Work order :: Determine how many of the lines below hold the word "same". Give the number and nothing else.

Stored data ::

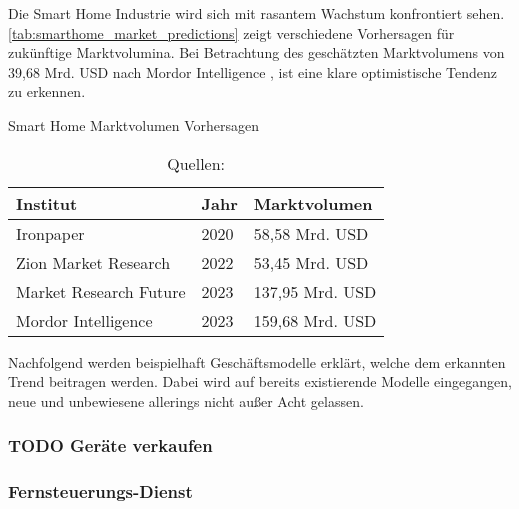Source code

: Die Smart Home Industrie wird sich mit rasantem Wachstum konfrontiert sehen.
\autoref{tab:smarthome_market_predictions} zeigt verschiedene Vorhersagen für zukünftige Marktvolumina.
Bei Betrachtung des geschätzten Marktvolumens von 39,68 Mrd. USD nach Mordor Intelligence , ist eine klare optimistische Tendenz zu erkennen.

\begin{table}[ht]
	\caption{Smart Home Marktvolumen Vorhersagen}
	\centering
	\begin{tabular}{| p{} | p{} | p{} |}
		\hline
		\textbf{Institut} 	& \textbf{Jahr} & \textbf{Marktvolumen} \\ \hline
		Ironpaper & 2020 & 58,58 Mrd. USD \\ \hline
		Zion Market Research & 2022 & 53,45 Mrd. USD \\ \hline
		Market Research Future & 2023 & 137,95 Mrd. USD \\ \hline
		Mordor Intelligence & 2023 & 159,68 Mrd. USD \\ \hline
	\end{tabular}
	\caption*{\footnotesize{Quellen: }}
	\label{tab:smarthome_market_predictions}
\end{table}

Nachfolgend werden beispielhaft Geschäftsmodelle erklärt, welche dem erkannten Trend beitragen werden.
Dabei wird auf bereits existierende Modelle eingegangen, neue und unbewiesene allerings nicht außer Acht gelassen.


\subsubsection{\textbf{TODO} Geräte verkaufen} %


\subsubsection{Fernsteuerungs-Dienst} %


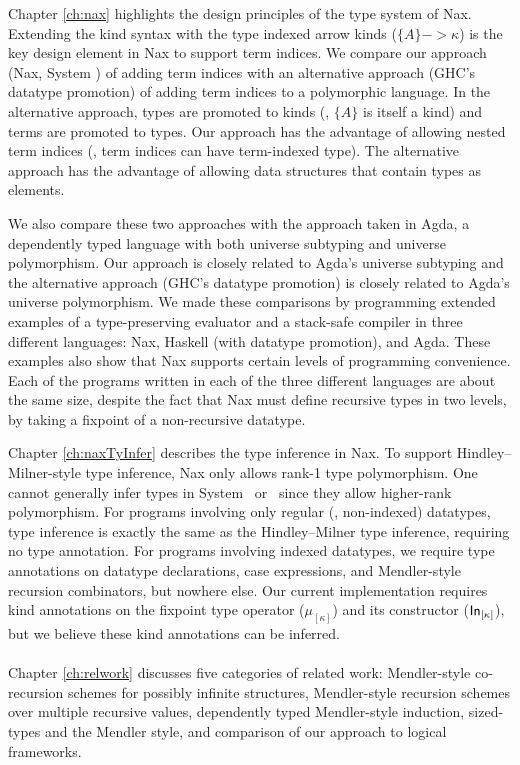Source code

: Chapter \ref{ch:nax} highlights the design principles of the type system of Nax.
Extending the kind syntax with the type indexed arrow kinds ($\{A\} -> \kappa$) 
is the key design element in Nax to support term indices.
We compare our approach (Nax, System \Fi) of adding term indices with
an alternative approach (GHC's datatype promotion) of adding
term indices to a polymorphic language. In the alternative approach,
types are promoted to kinds (\ie, $\{A\}$ is itself a kind) and
terms are promoted to types. Our approach has the advantage of
allowing nested term indices (\ie, term indices can have term-indexed type).
The alternative approach has the advantage of allowing data structures that
contain types as elements.

We also compare these two approaches with the approach taken in Agda,
a dependently typed language with both universe subtyping and
universe polymorphism. Our approach is closely related to
Agda's universe subtyping and the alternative approach
(GHC's datatype promotion) is closely related to Agda's universe polymorphism.
We made these comparisons by programming extended examples of
a type-preserving evaluator and a stack-safe compiler
in three different languages: Nax, Haskell (with datatype promotion), and Agda.
These examples also show that Nax supports certain levels of
programming convenience. Each of the programs written
in each of the three different languages are about the same size,
despite the fact that Nax must define recursive types in two levels,
by taking a fixpoint of a non-recursive datatype.

Chapter \ref{ch:naxTyInfer} describes the type inference in Nax. To support
Hindley--Milner-style type inference, Nax only allows rank-1 type polymorphism.
One cannot generally infer types in System \Fi\ or \Fixi\ since they allow
higher-rank polymorphism. For programs involving only regular (\ie, non-indexed)
datatypes, type inference is exactly the same as the Hindley--Milner
type inference, requiring no type annotation. For programs involving
indexed datatypes, we require type annotations on datatype declarations,
case expressions, and Mendler-style recursion combinators, but nowhere else.
Our current implementation requires kind annotations on
the fixpoint type operator ($\mu_{[\kappa]}$) and its constructor
($\mathsf{In}_{[\kappa]}$), but we believe these kind annotations can be inferred.

\paragraph{}
Chapter \ref{ch:relwork} discusses five categories of related work:
Mendler-style co-recursion schemes for possibly infinite structures,
Mendler-style recursion schemes over multiple recursive values,
dependently typed Mendler-style induction, sized-types and the Mendler style,
and comparison of our approach to logical frameworks.

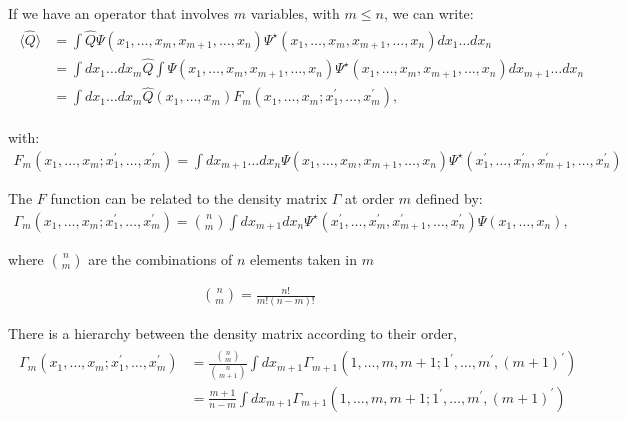 If we have an operator that involves $m$ variables, with $m\le n$, we can write:
%
\small
\begin{align}
	\begin{split}
\langle \widehat{Q} \rangle & = \int\widehat{Q}\Psi(x_{1},\ldots , x_{m}, x_{m+1}, \ldots , x_{n})
\Psi^{\star}(x_{1},\ldots , x_{m}, x_{m+1}, \ldots , x_{n}) dx_{1}\ldots dx_{n} \\
	& =\int dx_{1}\ldots dx_{m} \widehat{Q}\int\Psi(x_{1},\ldots , x_{m}, x_{m+1}, \ldots , x_{n})
	\Psi^{\star}(x_{1},\ldots , x_{m}, x_{m+1}, \ldots , x_{n}) dx_{m+1}\ldots dx_{n}\\
	& =\int dx_{1}\ldots dx_{m} \widehat{Q} (x_{1}, \ldots , x_{m}) F_{m}
	(x_{1}, \ldots , x_{m}; x^{\prime}_{1}, \ldots , x^{\prime}_{m}),
	\end{split}
\end{align}
\normalsize

\noindent with:
%
\footnotesize
\begin{align}
F_{m}(x_{1}, \ldots , x_{m}; x^{\prime}_{1}, \ldots , x^{\prime}_{m}) =
\int dx_{m+1}\ldots dx_{n} \Psi(x_{1},\ldots , x_{m}, x_{m+1}, \ldots , x_{n})
\Psi^{\star}(x^{\prime}_{1},\ldots , x^{\prime}_{m}, x^{\prime}_{m+1}, \ldots , x^{\prime}_{n})
\end{align}
\normalsize

The $F$ function can be related to the density matrix
$\Gamma$ at order $m$ defined by:
%
\footnotesize
\begin{align}
\Gamma_{m}(x_{1}, \ldots , x_{m}; x^{\prime}_{1}, \ldots , x^{\prime}_{m}) = {n \choose m}\int dx_{m+1}
dx_{n} \Psi^{\star}(x^{\prime}_{1},\ldots , x^{\prime}_{m}, x^{\prime}_{m+1}, \ldots , x^{\prime}_{n}) \Psi(x_{1},\ldots ,x_{n}),
\end{align}
\normalsize

\noindent where ${n \choose m}$ are the combinations of $n$ elements taken in $m$
 
%
\small
\begin{align}
{n \choose m} = \frac{n!}{m! (n-m)!}\, 
\end{align}
\normalsize

There is a hierarchy between the density matrix 
according to their order,
\small
\begin{align}
\begin{split}
\Gamma_{m}(x_{1}, \ldots , x_{m}; x^{\prime}_{1}, \ldots , x^{\prime}_{m}) & = \frac{{n \choose m}}{{n \choose {m+1}}}
\int dx_{m+1}\Gamma_{m+1}(1, \ldots , m, m+1;1^{\prime}, \ldots , m^{\prime}, (m+1)^{\prime}) \\
	& = \frac{m+1}{n-m} \int dx_{m+1}\Gamma_{m+1}(1, \ldots , m, m+1;1^{\prime}, \ldots , m^{\prime}, (m+1)^{\prime})
\end{split}
\end{align}
\normalsize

Exercise answer :: 2